The New Ruralism Project
An Initiative of NNECAPA and STaR
What Great Things are Small Towns and Rural Communities Doing in Your Area?
This is an exciting time in rural America. Many communities are finding ways to reinvent a more sustainable local economy and developing grass-roots-driven programs to meet residents’ basic everyday needs. With assistance from the APA Divisions Council, the Northern New England Chapter of the APA (NNECAPA) and the Small Town and Rural Planning Division (STaR) have teamed up to develop an on-line collection of case studies from around the country highlighting ingredients that have made for successful innovation in rural communities, and describe that information in a format that can easily be shared with planners and communities around the country. The NNECAPA-STaR New Ruralism Project seeks to tease out successful planning strategies supporting and fostering community strength which promote elements of sustainability.
To get the project started, with funding from
APA Chapter Presidents Council, the Northern New England Chapter of the APA compiled a set of case studies from Vermont, New Hampshire, and Maine. The pilot project covered local
initiatives focusing on a wide range of topics such as local food, providing
for the needs of children and seniors, energy conservation, the working
landscape, resiliency and jobs.
This on-line library is being expanded as we find examples from other regions of the country and from other topic areas.

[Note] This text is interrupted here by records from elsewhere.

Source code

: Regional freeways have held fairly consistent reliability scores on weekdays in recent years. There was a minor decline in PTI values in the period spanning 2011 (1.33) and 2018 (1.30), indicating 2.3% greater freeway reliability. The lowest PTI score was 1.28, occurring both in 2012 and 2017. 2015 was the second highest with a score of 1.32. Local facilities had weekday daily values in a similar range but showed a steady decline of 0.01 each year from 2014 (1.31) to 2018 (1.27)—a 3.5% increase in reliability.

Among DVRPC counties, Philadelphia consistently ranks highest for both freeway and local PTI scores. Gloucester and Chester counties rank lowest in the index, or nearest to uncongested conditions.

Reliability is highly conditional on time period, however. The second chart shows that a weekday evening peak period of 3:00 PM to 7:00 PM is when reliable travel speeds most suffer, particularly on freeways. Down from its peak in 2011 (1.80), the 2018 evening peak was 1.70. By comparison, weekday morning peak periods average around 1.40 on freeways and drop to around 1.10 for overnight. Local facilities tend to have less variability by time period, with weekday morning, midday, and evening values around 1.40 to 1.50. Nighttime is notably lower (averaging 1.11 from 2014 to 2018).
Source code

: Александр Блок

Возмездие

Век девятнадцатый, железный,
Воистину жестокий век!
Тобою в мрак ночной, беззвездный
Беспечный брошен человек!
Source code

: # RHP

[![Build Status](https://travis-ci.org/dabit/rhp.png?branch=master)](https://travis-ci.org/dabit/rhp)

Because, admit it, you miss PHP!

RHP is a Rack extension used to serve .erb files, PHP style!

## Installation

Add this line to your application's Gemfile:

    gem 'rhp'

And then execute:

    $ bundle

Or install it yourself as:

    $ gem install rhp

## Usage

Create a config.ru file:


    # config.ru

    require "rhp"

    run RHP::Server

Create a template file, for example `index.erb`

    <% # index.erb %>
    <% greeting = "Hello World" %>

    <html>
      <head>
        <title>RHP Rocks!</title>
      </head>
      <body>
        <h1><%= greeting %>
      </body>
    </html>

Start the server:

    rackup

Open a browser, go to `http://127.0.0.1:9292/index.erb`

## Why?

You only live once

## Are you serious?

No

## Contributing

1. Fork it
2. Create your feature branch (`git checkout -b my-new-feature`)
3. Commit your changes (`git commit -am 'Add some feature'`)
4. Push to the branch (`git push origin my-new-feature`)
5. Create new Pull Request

If you have experience with rural initiatives that you would like to share with other communities facing similar needs and challenges, please send a brief description to Tara Bamford, Project Manager. You will be contacted for more information, and if your suggestion is chosen for our next round of case studies, you will be asked to participate in a short phone interview and to provide some graphics and contact information. We promise to make it as easy as possible!

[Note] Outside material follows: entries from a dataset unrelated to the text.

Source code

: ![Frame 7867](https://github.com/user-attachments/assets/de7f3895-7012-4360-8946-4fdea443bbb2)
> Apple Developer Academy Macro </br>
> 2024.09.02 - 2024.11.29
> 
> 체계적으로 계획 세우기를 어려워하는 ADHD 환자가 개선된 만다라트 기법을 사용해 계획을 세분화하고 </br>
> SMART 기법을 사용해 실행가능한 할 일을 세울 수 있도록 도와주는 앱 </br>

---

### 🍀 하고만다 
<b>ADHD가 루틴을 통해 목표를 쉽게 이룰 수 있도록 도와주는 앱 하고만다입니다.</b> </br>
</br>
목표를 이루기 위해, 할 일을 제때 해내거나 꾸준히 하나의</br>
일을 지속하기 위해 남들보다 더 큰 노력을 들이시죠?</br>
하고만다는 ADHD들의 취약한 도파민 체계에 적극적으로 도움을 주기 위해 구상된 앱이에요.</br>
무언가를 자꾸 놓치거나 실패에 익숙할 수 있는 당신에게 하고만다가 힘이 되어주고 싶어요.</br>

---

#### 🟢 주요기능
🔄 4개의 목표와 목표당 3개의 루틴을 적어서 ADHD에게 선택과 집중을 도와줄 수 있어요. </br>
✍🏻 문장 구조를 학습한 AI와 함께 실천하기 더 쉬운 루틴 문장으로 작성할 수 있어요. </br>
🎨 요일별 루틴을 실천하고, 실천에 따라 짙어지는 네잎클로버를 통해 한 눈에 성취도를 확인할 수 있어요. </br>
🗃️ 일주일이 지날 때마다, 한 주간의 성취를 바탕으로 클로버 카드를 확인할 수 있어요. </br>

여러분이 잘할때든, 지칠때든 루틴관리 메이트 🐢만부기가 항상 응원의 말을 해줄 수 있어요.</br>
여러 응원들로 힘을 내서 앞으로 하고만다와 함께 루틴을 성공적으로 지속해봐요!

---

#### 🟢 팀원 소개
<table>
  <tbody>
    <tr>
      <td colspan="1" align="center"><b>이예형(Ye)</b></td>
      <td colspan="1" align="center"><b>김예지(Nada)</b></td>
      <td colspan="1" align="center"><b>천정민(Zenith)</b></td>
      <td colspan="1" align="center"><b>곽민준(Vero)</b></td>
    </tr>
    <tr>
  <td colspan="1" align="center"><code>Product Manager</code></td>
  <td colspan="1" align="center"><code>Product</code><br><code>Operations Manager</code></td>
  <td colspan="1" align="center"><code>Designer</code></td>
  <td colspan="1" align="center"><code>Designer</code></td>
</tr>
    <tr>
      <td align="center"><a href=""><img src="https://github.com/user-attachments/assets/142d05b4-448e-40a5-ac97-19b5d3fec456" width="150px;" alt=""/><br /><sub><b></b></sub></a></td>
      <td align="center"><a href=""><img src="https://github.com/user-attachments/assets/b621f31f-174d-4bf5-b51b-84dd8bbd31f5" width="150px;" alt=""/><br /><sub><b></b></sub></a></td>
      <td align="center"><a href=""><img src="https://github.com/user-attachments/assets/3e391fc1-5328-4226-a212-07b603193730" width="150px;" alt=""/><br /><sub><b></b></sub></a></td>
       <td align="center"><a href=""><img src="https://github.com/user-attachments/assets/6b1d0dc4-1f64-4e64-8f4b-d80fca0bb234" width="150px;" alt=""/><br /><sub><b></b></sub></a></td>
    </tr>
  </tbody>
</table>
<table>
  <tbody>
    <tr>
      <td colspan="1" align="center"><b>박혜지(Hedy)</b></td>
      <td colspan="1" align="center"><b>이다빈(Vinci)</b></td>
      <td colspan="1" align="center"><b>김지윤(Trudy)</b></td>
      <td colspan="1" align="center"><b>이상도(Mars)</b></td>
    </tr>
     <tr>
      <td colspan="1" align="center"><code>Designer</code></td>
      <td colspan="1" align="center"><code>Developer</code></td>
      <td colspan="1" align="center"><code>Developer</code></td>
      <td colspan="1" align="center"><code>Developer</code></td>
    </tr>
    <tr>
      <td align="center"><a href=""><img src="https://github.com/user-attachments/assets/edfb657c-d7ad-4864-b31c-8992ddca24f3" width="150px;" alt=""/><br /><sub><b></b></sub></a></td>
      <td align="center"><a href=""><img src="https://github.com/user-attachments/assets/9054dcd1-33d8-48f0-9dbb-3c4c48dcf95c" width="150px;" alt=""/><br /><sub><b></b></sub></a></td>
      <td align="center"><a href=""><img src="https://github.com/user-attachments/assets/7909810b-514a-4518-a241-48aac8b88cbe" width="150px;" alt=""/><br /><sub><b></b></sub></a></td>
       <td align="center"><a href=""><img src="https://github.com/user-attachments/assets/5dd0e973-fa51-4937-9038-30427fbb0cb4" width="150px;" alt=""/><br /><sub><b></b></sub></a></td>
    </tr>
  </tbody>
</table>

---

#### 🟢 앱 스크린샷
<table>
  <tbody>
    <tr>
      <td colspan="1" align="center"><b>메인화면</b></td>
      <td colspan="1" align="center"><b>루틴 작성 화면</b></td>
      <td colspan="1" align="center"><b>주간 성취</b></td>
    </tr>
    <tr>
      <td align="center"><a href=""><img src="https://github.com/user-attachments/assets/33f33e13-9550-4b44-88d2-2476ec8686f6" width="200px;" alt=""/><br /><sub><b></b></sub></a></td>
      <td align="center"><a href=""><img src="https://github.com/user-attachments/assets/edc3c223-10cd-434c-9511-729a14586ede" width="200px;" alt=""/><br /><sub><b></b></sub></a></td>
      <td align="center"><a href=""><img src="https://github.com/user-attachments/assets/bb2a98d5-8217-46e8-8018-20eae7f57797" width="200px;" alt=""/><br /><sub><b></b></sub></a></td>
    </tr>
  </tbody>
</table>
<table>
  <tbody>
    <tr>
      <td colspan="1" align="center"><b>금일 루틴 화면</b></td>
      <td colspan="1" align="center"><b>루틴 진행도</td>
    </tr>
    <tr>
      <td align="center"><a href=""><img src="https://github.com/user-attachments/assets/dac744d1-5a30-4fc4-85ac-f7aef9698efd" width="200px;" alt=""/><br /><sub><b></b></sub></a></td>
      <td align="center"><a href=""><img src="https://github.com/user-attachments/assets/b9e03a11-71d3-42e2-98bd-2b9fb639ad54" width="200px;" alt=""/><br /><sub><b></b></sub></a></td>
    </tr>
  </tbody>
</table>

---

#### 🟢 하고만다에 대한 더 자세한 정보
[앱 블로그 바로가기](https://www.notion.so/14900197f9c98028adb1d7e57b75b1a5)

Click on the category below to view our current collection of case studies:
Criteria for Case Studies
Here are the criteria for inclusion in the New Ruralism on-line library:
The strategy, solution or innovation proposed to be highlighted in a case study appropriately fits rural communities/areas with low population density, is not dependent on the existence of professional town staff, is locally-driven and locally supported, and fosters:
- Attributes of sustainability in the social, environmental and/or economic spheres of community planning
- Improvement in quality of life, livable wage jobs, meeting basic household needs, and/or long-term community resilience
- Growth in the local and regional economy rather than leakage of wealth outside the region
- Thriving, vibrant communities
- Long-term success is not dependent on ongoing direct funding from an outside NGO or public agency or staffing from an outside organization, although innovative or successful local programs might be related to or supported by a public program or policy.

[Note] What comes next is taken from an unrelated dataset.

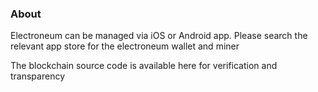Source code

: ### About
Electroneum can be managed via iOS or Android app. Please search the relevant app store for the electroneum wallet and miner

The blockchain source code is available here for verification and transparency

- Resource-based strategies have a foundation in sustainable stewardship for the long-term.
Promoting Sustainability in Rural Community Planning
Economic: Advances in
high tech communication gained over recent decades has empowered creativity,
ingenuity, entrepreneurism, local ownership, small businesses and
cooperatives. This is supported by progress
in decentralized energy, communication, transportation, water and wastewater
infrastructure. Historic preservation is
celebrated as a foundation for economic development. Innovative financing is another element of
the growing creative economy.
Environmental: Understanding the dependence on the land and water for community health, there is a strong sense of stewardship, caring, and connection to natural systems. The surrounding open landscape isn’t just conserved for human recreation, it is “working” – supporting growing strength of local food/energy/fiber businesses. Strategies reflect a better understanding of science and are integrated across sectors, seeking to solve issues by focusing on inter-connected, closed loop systems.
Social: There is a caring acceptance of all people that fosters creativity, innovation and community resilience. Strong social networks exist in tandem with self-sufficiency and independence. Volunteerism and democracy are thriving. Citizens feel empowered, that everyone is important. A strong sense of community or “place” is celebrated with pride, further strengthening the network.